Meses atrás, en un discurso en ADM, cuando el hoy candidato del Partido Nacional, Álvaro Delgado, anunció que estaba considerando su candidatura, lo hizo con críticas al principal partido opositor, el Frente Amplio. La elección, según Delgado, era entre dos modelos de país: “El próximo año tenemos que elegir: o seguimos el camino del desarrollo, la transformación hacia adelante, con certezas, o volvemos a un país que se enlentece al ritmo de asambleas, iguala hacia abajo y divide entre buenos y malos y nos llena de incertidumbre”, afirmó.1
Ya más acá en el tiempo, a cuatro días de las elecciones internas, en un desayuno en ADM profundizó: “Apelamos con humildad, pero con mucha convicción, a no solamente representar al Partido Nacional, a los miembros de la coalición, sino también a una mayoría silenciosa que no nos votó en 2019 [...] [Esa que] está cada vez más alejada de los partidos pero nos está viendo, nos está mirando, jamás va a poner una calcomanía y jamás va a ir a un acto, pero nos está mirando y está comparando”.2
Por su parte, el candidato del Partido Colorado, al dar su discurso tras los resultados de las internas, hizo referencia a que el objetivo era “ganarle al Frente Amplio” en octubre y noviembre, junto a los socios de la coalición, algo que ya había manifestado con anterioridad, cuando incluso llegó a afirmar que su principal referente en la política nacional era el presidente nacionalista Luis Lacalle Pou.3
¿Cómo se llega a que los candidatos de los partidos fundacionales de nuestro país, quienes representan a colectividades que construyeron subjetividades políticas que marcaron identidades distintivas durante nuestra historia, generen un discurso electoral común que apela frontalmente a ir más allá de sus partidos? Esta es sin duda una pregunta mucho más compleja que lo que puedo abordar en estas líneas, pero me gustaría dejar algunos puntos para la reflexión.
30 años no es nada
Retrocedamos 30 años en el reloj. Estamos en noviembre de 1994 y aunque en ese entonces el Partido Colorado ganó la elección y llevó a Julio María Sanguinetti a la presidencia por segunda vez, el escenario consolidaba un país con cuatro partidos importantes (Partido Colorado, Partido Nacional, Frente Amplio y Nuevo Espacio), con una distribución prácticamente en tercios del electorado para el PC, el PN y el FA. Esto mostraba, a su vez, un crecimiento sostenido de la izquierda partidaria y consolidaba un cambio que durante décadas había empezado a manifestarse en el electorado.

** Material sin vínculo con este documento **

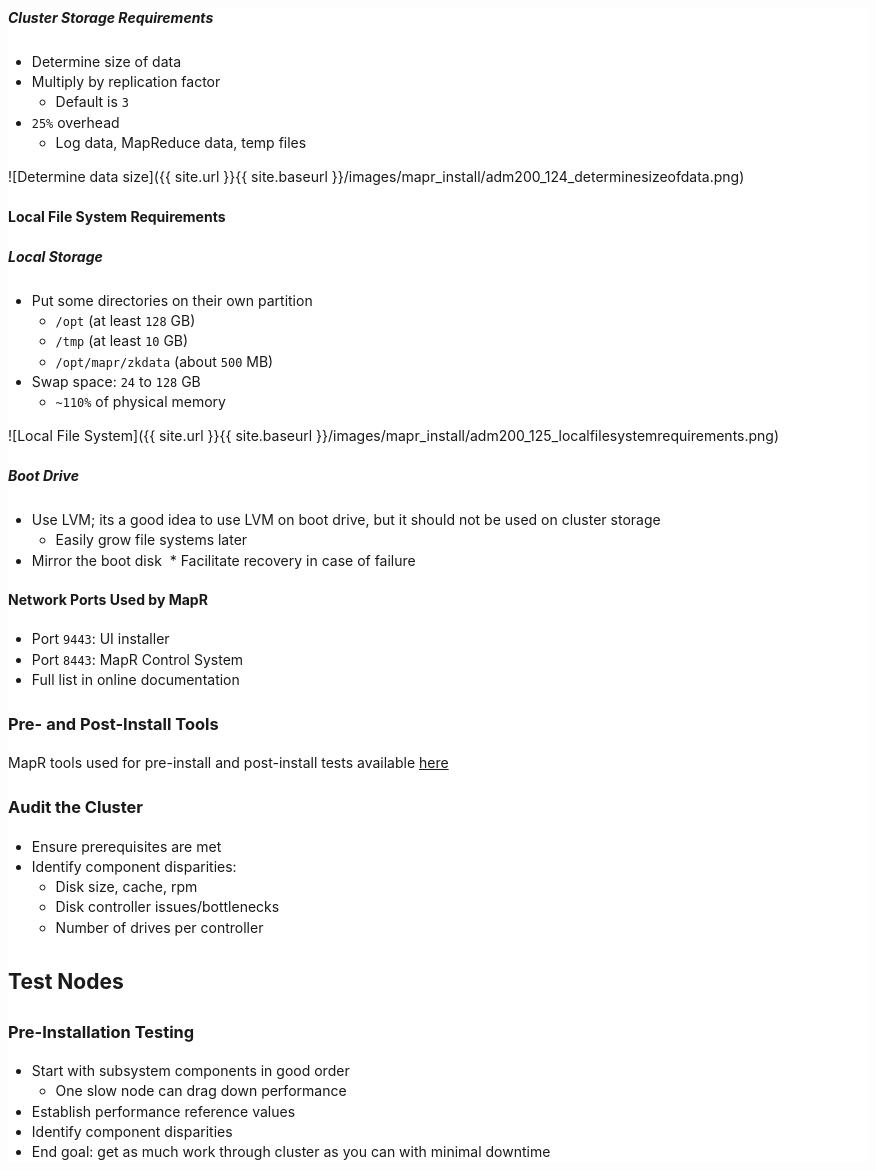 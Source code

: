 ##### Cluster Storage Requirements
  * Determine size of data
  * Multiply by replication factor
    * Default is `3`
  * `25%` overhead
    * Log data, MapReduce data, temp files

![Determine data size]({{ site.url }}{{ site.baseurl }}/images/mapr_install/adm200_124_determinesizeofdata.png)

#### Local File System Requirements
##### Local Storage
  * Put some directories on their own partition
    * `/opt` (at least `128` GB)
    * `/tmp` (at least `10` GB)
    * `/opt/mapr/zkdata` (about `500` MB)
  * Swap space: `24` to `128` GB
    * `~110%` of physical memory

![Local File System]({{ site.url }}{{ site.baseurl }}/images/mapr_install/adm200_125_localfilesystemrequirements.png)

##### Boot Drive
  * Use LVM; its a good idea to use LVM on boot drive, but it should not be used on cluster storage
    *  Easily grow file systems later
  * Mirror the boot disk
​    *  Facilitate recovery in case of failure

#### Network Ports Used by MapR
  * Port `9443`:  UI installer
  * Port `8443`:  MapR Control System
  * Full list in online documentation

### Pre- and Post-Install Tools
MapR tools used for pre-install and post-install tests available [here](https://github.com/MapRPS/cluster-validation)

### Audit the Cluster
  * Ensure prerequisites are met
  * Identify component disparities:
    *  Disk size, cache, rpm
    *  Disk controller issues/bottlenecks
    *  Number of drives per controller

## Test Nodes
### Pre-Installation Testing
  * Start with subsystem components in good order
    *  One slow node can drag down performance
  * Establish performance reference values
  * Identify component disparities
  * End goal: get as much work through cluster as you can with minimal downtime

Esta fue la última elección que se llevó adelante con el sistema electoral anterior. El 8 de diciembre de 1996, se realizó un plebiscito en nuestro país que transformó las reglas electorales e instauró el sistema que tenemos hoy. Para investigadores como Diego Luján, hay un vínculo directo entre el impulso a esta reforma y el escenario que acabo de describir, en el sentido de asociar esta transformación al crecimiento del Frente Amplio4 y al riesgo que se interpretaba que ello implicaba para los partidos fundacionales. Aunque en ese momento había cierto consenso en que era necesario impulsar una reforma, esta en particular fue promovida por el PC y el PN con el apoyo del Nuevo Espacio, pero con la oposición de la mayoría del Frente Amplio.

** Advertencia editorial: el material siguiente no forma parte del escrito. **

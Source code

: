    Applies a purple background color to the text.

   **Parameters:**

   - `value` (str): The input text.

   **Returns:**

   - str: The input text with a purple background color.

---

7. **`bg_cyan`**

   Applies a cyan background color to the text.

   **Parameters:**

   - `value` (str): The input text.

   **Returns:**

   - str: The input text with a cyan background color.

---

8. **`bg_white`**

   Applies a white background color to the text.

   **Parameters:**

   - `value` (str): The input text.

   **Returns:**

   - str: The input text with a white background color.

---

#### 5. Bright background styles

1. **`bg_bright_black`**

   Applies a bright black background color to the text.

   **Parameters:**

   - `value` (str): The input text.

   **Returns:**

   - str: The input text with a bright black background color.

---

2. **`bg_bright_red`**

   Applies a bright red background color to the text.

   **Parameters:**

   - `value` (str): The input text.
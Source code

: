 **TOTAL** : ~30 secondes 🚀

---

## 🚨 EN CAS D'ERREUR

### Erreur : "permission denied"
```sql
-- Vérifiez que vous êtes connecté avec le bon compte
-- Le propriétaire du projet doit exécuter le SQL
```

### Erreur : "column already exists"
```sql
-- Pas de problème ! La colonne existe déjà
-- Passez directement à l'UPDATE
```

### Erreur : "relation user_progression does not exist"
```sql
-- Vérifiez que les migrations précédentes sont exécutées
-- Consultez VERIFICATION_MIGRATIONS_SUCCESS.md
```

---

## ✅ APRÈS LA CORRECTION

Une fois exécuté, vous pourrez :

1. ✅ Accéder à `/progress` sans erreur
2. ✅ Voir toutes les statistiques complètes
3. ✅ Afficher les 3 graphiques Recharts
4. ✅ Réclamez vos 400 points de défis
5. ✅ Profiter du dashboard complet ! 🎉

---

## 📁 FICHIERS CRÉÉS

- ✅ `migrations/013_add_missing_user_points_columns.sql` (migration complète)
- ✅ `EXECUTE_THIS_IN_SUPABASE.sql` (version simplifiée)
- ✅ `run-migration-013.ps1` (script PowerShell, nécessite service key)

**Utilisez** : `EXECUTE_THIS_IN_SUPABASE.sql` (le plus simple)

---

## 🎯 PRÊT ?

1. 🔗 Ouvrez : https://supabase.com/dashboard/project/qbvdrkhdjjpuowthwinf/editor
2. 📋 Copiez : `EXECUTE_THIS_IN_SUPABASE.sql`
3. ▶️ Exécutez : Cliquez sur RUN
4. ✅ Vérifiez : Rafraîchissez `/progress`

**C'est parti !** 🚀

Dentro de la literatura que estudia la relación entre los sistemas de partidos y los sistemas electorales, es profusa la que analiza los efectos de estos últimos sobre los partidos, y los incentivos que da para la forma en la que estructuran su competencia. También inciden sobre las y los electores, por ejemplo, para orientar sus preferencias en función de la utilidad de su voto.
Es a partir de esta reforma que para la elección presidencial se consolida un sistema de mayoría absoluta con posibilidad de balotaje, elecciones internas para definir las candidaturas únicas de los partidos, y la separación temporal de elecciones nacionales y departamentales, entre otros cambios sustantivos que fueron conformando el escenario en el que desde entonces se mueven los partidos y las/los electores.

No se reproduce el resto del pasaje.